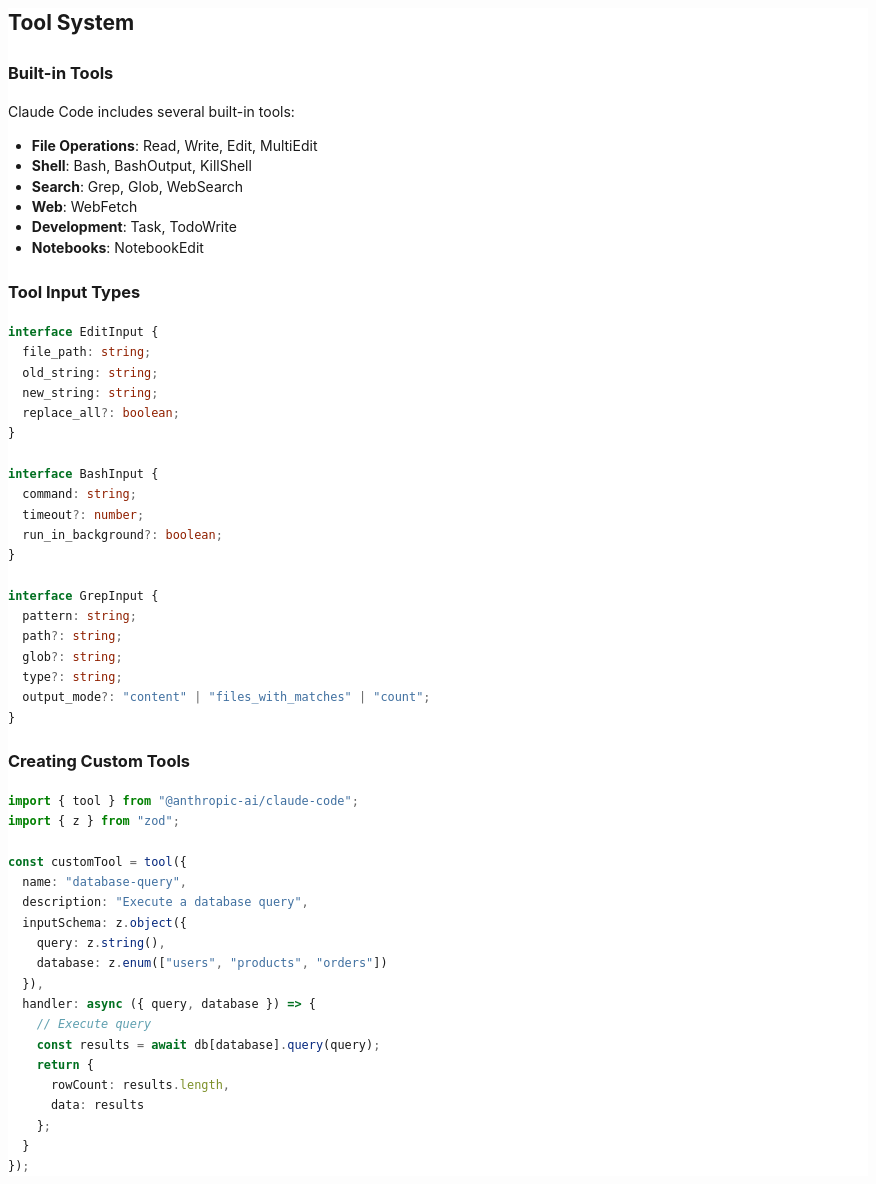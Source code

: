 ## Tool System

### Built-in Tools

Claude Code includes several built-in tools:

- **File Operations**: Read, Write, Edit, MultiEdit
- **Shell**: Bash, BashOutput, KillShell
- **Search**: Grep, Glob, WebSearch
- **Web**: WebFetch
- **Development**: Task, TodoWrite
- **Notebooks**: NotebookEdit

### Tool Input Types

```typescript
interface EditInput {
  file_path: string;
  old_string: string;
  new_string: string;
  replace_all?: boolean;
}

interface BashInput {
  command: string;
  timeout?: number;
  run_in_background?: boolean;
}

interface GrepInput {
  pattern: string;
  path?: string;
  glob?: string;
  type?: string;
  output_mode?: "content" | "files_with_matches" | "count";
}
```

### Creating Custom Tools

```typescript
import { tool } from "@anthropic-ai/claude-code";
import { z } from "zod";

const customTool = tool({
  name: "database-query",
  description: "Execute a database query",
  inputSchema: z.object({
    query: z.string(),
    database: z.enum(["users", "products", "orders"])
  }),
  handler: async ({ query, database }) => {
    // Execute query
    const results = await db[database].query(query);
    return {
      rowCount: results.length,
      data: results
    };
  }
});
```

** Exercise objective **
Across the entries above, find the lines with the string "results" and copy them.

** Exercise response **
    const results = await db[database].query(query);
      rowCount: results.length,
      data: results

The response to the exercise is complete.